Data excerpts
=== Section Start ===
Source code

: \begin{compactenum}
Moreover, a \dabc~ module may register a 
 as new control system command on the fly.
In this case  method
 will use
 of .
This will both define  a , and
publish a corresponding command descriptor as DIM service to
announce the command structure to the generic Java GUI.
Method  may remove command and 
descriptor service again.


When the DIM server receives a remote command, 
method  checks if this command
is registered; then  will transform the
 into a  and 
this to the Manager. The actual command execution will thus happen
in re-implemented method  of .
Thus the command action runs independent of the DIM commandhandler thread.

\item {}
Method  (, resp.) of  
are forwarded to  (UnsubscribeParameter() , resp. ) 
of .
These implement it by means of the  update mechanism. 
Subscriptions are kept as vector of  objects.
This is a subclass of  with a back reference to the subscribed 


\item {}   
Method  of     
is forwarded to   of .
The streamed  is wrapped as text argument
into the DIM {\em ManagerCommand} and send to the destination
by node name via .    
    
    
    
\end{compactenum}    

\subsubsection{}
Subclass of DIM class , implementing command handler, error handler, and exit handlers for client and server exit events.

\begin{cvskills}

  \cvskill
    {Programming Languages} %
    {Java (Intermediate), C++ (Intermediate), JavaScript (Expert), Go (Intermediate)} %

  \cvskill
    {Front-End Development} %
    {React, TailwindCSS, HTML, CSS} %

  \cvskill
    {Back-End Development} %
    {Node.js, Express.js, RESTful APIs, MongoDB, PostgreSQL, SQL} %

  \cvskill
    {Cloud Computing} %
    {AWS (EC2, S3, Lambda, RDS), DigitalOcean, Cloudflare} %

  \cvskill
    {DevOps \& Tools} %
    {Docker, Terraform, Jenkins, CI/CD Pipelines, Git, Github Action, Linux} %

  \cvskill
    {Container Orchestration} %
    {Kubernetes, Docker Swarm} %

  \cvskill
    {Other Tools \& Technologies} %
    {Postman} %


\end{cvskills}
=== Section End ===
BRIEF
Each line above must be returned exactly as written.

ANSWER SECTION
Source code

: \begin{compactenum}
Moreover, a \dabc~ module may register a 
 as new control system command on the fly.
In this case  method
 will use
 of .
This will both define  a , and
publish a corresponding command descriptor as DIM service to
announce the command structure to the generic Java GUI.
Method  may remove command and 
descriptor service again.


When the DIM server receives a remote command, 
method  checks if this command
is registered; then  will transform the
 into a  and 
this to the Manager. The actual command execution will thus happen
in re-implemented method  of .
Thus the command action runs independent of the DIM commandhandler thread.

\item {}
Method  (, resp.) of  
are forwarded to  (UnsubscribeParameter() , resp. ) 
of .
These implement it by means of the  update mechanism. 
Subscriptions are kept as vector of  objects.
This is a subclass of  with a back reference to the subscribed 


\item {}   
Method  of     
is forwarded to   of .
The streamed  is wrapped as text argument
into the DIM {\em ManagerCommand} and send to the destination
by node name via .    
    
    
    
\end{compactenum}    

\subsubsection{}
Subclass of DIM class , implementing command handler, error handler, and exit handlers for client and server exit events.

\begin{cvskills}

  \cvskill
    {Programming Languages} %
    {Java (Intermediate), C++ (Intermediate), JavaScript (Expert), Go (Intermediate)} %

  \cvskill
    {Front-End Development} %
    {React, TailwindCSS, HTML, CSS} %

  \cvskill
    {Back-End Development} %
    {Node.js, Express.js, RESTful APIs, MongoDB, PostgreSQL, SQL} %

  \cvskill
    {Cloud Computing} %
    {AWS (EC2, S3, Lambda, RDS), DigitalOcean, Cloudflare} %

  \cvskill
    {DevOps \& Tools} %
    {Docker, Terraform, Jenkins, CI/CD Pipelines, Git, Github Action, Linux} %

  \cvskill
    {Container Orchestration} %
    {Kubernetes, Docker Swarm} %

  \cvskill
    {Other Tools \& Technologies} %
    {Postman} %


\end{cvskills}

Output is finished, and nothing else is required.